WHAT IS NEEDED: The copy you return should hold every record below word for word and no images.

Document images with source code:
----------
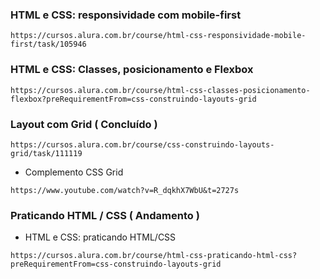 ### HTML e CSS: responsividade com mobile-first
```
https://cursos.alura.com.br/course/html-css-responsividade-mobile-first/task/105946
```

### HTML e CSS: Classes, posicionamento e Flexbox
```
https://cursos.alura.com.br/course/html-css-classes-posicionamento-flexbox?preRequirementFrom=css-construindo-layouts-grid
```

### Layout com Grid ( Concluído )
```
https://cursos.alura.com.br/course/css-construindo-layouts-grid/task/111119
```

* Complemento CSS Grid
```
https://www.youtube.com/watch?v=R_dqkhX7WbU&t=2727s
```

### Praticando HTML / CSS ( Andamento )
* HTML e CSS: praticando HTML/CSS
```
https://cursos.alura.com.br/course/html-css-praticando-html-css?preRequirementFrom=css-construindo-layouts-grid
```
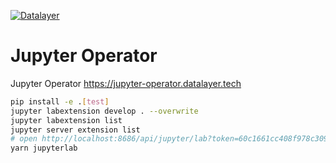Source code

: [![Datalayer](https://assets.datalayer.design/datalayer-25.svg)](https://datalayer.io)

# Jupyter Operator

Jupyter Operator https://jupyter-operator.datalayer.tech

```bash
pip install -e .[test]
jupyter labextension develop . --overwrite
jupyter labextension list
jupyter server extension list
# open http://localhost:8686/api/jupyter/lab?token=60c1661cc408f978c309d04157af55c9588ff9557c9380e4fb50785750703da6
yarn jupyterlab
```
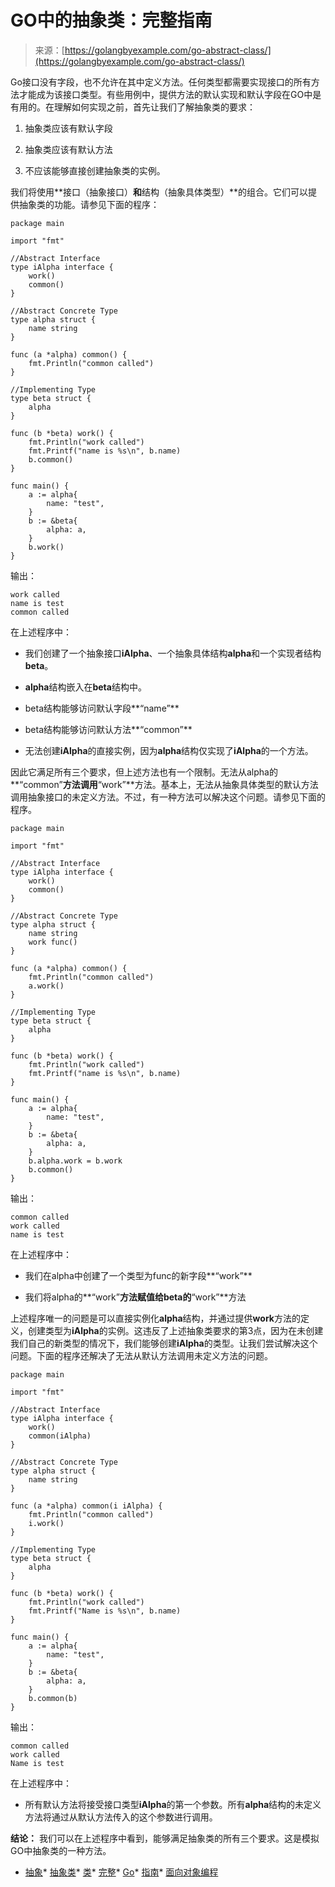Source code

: <!--yml

类别：未分类

日期：2024-10-13 06:00:55

-->

# GO中的抽象类：完整指南

> 来源：[https://golangbyexample.com/go-abstract-class/](https://golangbyexample.com/go-abstract-class/)

Go接口没有字段，也不允许在其中定义方法。任何类型都需要实现接口的所有方法才能成为该接口类型。有些用例中，提供方法的默认实现和默认字段在GO中是有用的。在理解如何实现之前，首先让我们了解抽象类的要求：

1.  抽象类应该有默认字段

1.  抽象类应该有默认方法

1.  不应该能够直接创建抽象类的实例。

我们将使用**接口（抽象接口）**和**结构（抽象具体类型）**的组合。它们可以提供抽象类的功能。请参见下面的程序：

```
package main

import "fmt"

//Abstract Interface
type iAlpha interface {
    work()
    common()
}

//Abstract Concrete Type
type alpha struct {
    name string
}

func (a *alpha) common() {
    fmt.Println("common called")
}

//Implementing Type
type beta struct {
    alpha
}

func (b *beta) work() {
    fmt.Println("work called")
    fmt.Printf("name is %s\n", b.name)
    b.common()
}

func main() {
    a := alpha{
        name: "test",
    }
    b := &beta{
        alpha: a,
    }
    b.work()
}
```

输出：

```
work called
name is test
common called
```

在上述程序中：

+   我们创建了一个抽象接口**iAlpha**、一个抽象具体结构**alpha**和一个实现者结构**beta**。

+   **alpha**结构嵌入在**beta**结构中。

+   beta结构能够访问默认字段**“name”**

+   beta结构能够访问默认方法**“common”**

+   无法创建**iAlpha**的直接实例，因为**alpha**结构仅实现了**iAlpha**的一个方法。

因此它满足所有三个要求，但上述方法也有一个限制。无法从alpha的**“common”**方法调用**“work”**方法。基本上，无法从抽象具体类型的默认方法调用抽象接口的未定义方法。不过，有一种方法可以解决这个问题。请参见下面的程序。

```
package main

import "fmt"

//Abstract Interface
type iAlpha interface {
    work()
    common()
}

//Abstract Concrete Type
type alpha struct {
    name string
    work func()
}

func (a *alpha) common() {
    fmt.Println("common called")
    a.work()
}

//Implementing Type
type beta struct {
    alpha
}

func (b *beta) work() {
    fmt.Println("work called")
    fmt.Printf("name is %s\n", b.name)
}

func main() {
    a := alpha{
        name: "test",
    }
    b := &beta{
        alpha: a,
    }
    b.alpha.work = b.work
    b.common()
}
```

输出：

```
common called
work called
name is test
```

在上述程序中：

+   我们在alpha中创建了一个类型为func的新字段**“work”**

+   我们将alpha的**“work”**方法赋值给beta的**“work”**方法

上述程序唯一的问题是可以直接实例化**alpha**结构，并通过提供**work**方法的定义，创建类型为**iAlpha**的实例。这违反了上述抽象类要求的第3点，因为在未创建我们自己的新类型的情况下，我们能够创建**iAlpha**的类型。让我们尝试解决这个问题。下面的程序还解决了无法从默认方法调用未定义方法的问题。

```
package main

import "fmt"

//Abstract Interface
type iAlpha interface {
    work()
    common(iAlpha)
}

//Abstract Concrete Type
type alpha struct {
    name string
}

func (a *alpha) common(i iAlpha) {
    fmt.Println("common called")
    i.work()
}

//Implementing Type
type beta struct {
    alpha
}

func (b *beta) work() {
    fmt.Println("work called")
    fmt.Printf("Name is %s\n", b.name)
}

func main() {
    a := alpha{
        name: "test",
    }
    b := &beta{
        alpha: a,
    }
    b.common(b)
}
```

输出：

```
common called
work called
Name is test
```

在上述程序中：

+   所有默认方法将接受接口类型**iAlpha**的第一个参数。所有**alpha**结构的未定义方法将通过从默认方法传入的这个参数进行调用。

**结论：** 我们可以在上述程序中看到，能够满足抽象类的所有三个要求。这是模拟GO中抽象类的一种方法。

+   [抽象](https://golangbyexample.com/tag/abstract/)*   [抽象类](https://golangbyexample.com/tag/abstract-class/)*   [类](https://golangbyexample.com/tag/class/)*   [完整](https://golangbyexample.com/tag/complete/)*   [Go](https://golangbyexample.com/tag/go/)*   [指南](https://golangbyexample.com/tag/guide/)*   [面向对象编程](https://golangbyexample.com/tag/oop/)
----------
RESULT FOR THIS EXERCISE:
 ### HTML e CSS: responsividade com mobile-first
```
https://cursos.alura.com.br/course/html-css-responsividade-mobile-first/task/105946
```

### HTML e CSS: Classes, posicionamento e Flexbox
```
https://cursos.alura.com.br/course/html-css-classes-posicionamento-flexbox?preRequirementFrom=css-construindo-layouts-grid
```

### Layout com Grid ( Concluído )
```
https://cursos.alura.com.br/course/css-construindo-layouts-grid/task/111119
```

* Complemento CSS Grid
```
https://www.youtube.com/watch?v=R_dqkhX7WbU&t=2727s
```

### Praticando HTML / CSS ( Andamento )
* HTML e CSS: praticando HTML/CSS
```
https://cursos.alura.com.br/course/html-css-praticando-html-css?preRequirementFrom=css-construindo-layouts-grid
```
Source code

: [![Datalayer](https://assets.datalayer.design/datalayer-25.svg)](https://datalayer.io)

# Jupyter Operator

Jupyter Operator https://jupyter-operator.datalayer.tech

```bash
pip install -e .[test]
jupyter labextension develop . --overwrite
jupyter labextension list
jupyter server extension list
# open http://localhost:8686/api/jupyter/lab?token=60c1661cc408f978c309d04157af55c9588ff9557c9380e4fb50785750703da6
yarn jupyterlab
```
Source code

: <!--yml

类别：未分类

日期：2024-10-13 06:00:55

-->

# GO中的抽象类：完整指南

> 来源：[https://golangbyexample.com/go-abstract-class/](https://golangbyexample.com/go-abstract-class/)

Go接口没有字段，也不允许在其中定义方法。任何类型都需要实现接口的所有方法才能成为该接口类型。有些用例中，提供方法的默认实现和默认字段在GO中是有用的。在理解如何实现之前，首先让我们了解抽象类的要求：

1.  抽象类应该有默认字段

1.  抽象类应该有默认方法

1.  不应该能够直接创建抽象类的实例。

我们将使用**接口（抽象接口）**和**结构（抽象具体类型）**的组合。它们可以提供抽象类的功能。请参见下面的程序：

```
package main

import "fmt"

//Abstract Interface
type iAlpha interface {
    work()
    common()
}

//Abstract Concrete Type
type alpha struct {
    name string
}

func (a *alpha) common() {
    fmt.Println("common called")
}

//Implementing Type
type beta struct {
    alpha
}

func (b *beta) work() {
    fmt.Println("work called")
    fmt.Printf("name is %s\n", b.name)
    b.common()
}

func main() {
    a := alpha{
        name: "test",
    }
    b := &beta{
        alpha: a,
    }
    b.work()
}
```

输出：

```
work called
name is test
common called
```

在上述程序中：

+   我们创建了一个抽象接口**iAlpha**、一个抽象具体结构**alpha**和一个实现者结构**beta**。

+   **alpha**结构嵌入在**beta**结构中。

+   beta结构能够访问默认字段**“name”**

+   beta结构能够访问默认方法**“common”**

+   无法创建**iAlpha**的直接实例，因为**alpha**结构仅实现了**iAlpha**的一个方法。

因此它满足所有三个要求，但上述方法也有一个限制。无法从alpha的**“common”**方法调用**“work”**方法。基本上，无法从抽象具体类型的默认方法调用抽象接口的未定义方法。不过，有一种方法可以解决这个问题。请参见下面的程序。

```
package main

import "fmt"

//Abstract Interface
type iAlpha interface {
    work()
    common()
}

//Abstract Concrete Type
type alpha struct {
    name string
    work func()
}

func (a *alpha) common() {
    fmt.Println("common called")
    a.work()
}

//Implementing Type
type beta struct {
    alpha
}

func (b *beta) work() {
    fmt.Println("work called")
    fmt.Printf("name is %s\n", b.name)
}

func main() {
    a := alpha{
        name: "test",
    }
    b := &beta{
        alpha: a,
    }
    b.alpha.work = b.work
    b.common()
}
```

输出：

```
common called
work called
name is test
```

在上述程序中：

+   我们在alpha中创建了一个类型为func的新字段**“work”**

+   我们将alpha的**“work”**方法赋值给beta的**“work”**方法

上述程序唯一的问题是可以直接实例化**alpha**结构，并通过提供**work**方法的定义，创建类型为**iAlpha**的实例。这违反了上述抽象类要求的第3点，因为在未创建我们自己的新类型的情况下，我们能够创建**iAlpha**的类型。让我们尝试解决这个问题。下面的程序还解决了无法从默认方法调用未定义方法的问题。

```
package main

import "fmt"

//Abstract Interface
type iAlpha interface {
    work()
    common(iAlpha)
}

//Abstract Concrete Type
type alpha struct {
    name string
}

func (a *alpha) common(i iAlpha) {
    fmt.Println("common called")
    i.work()
}

//Implementing Type
type beta struct {
    alpha
}

func (b *beta) work() {
    fmt.Println("work called")
    fmt.Printf("Name is %s\n", b.name)
}

func main() {
    a := alpha{
        name: "test",
    }
    b := &beta{
        alpha: a,
    }
    b.common(b)
}
```

输出：

```
common called
work called
Name is test
```

在上述程序中：

+   所有默认方法将接受接口类型**iAlpha**的第一个参数。所有**alpha**结构的未定义方法将通过从默认方法传入的这个参数进行调用。

**结论：** 我们可以在上述程序中看到，能够满足抽象类的所有三个要求。这是模拟GO中抽象类的一种方法。

+   [抽象](https://golangbyexample.com/tag/abstract/)*   [抽象类](https://golangbyexample.com/tag/abstract-class/)*   [类](https://golangbyexample.com/tag/class/)*   [完整](https://golangbyexample.com/tag/complete/)*   [Go](https://golangbyexample.com/tag/go/)*   [指南](https://golangbyexample.com/tag/guide/)*   [面向对象编程](https://golangbyexample.com/tag/oop/)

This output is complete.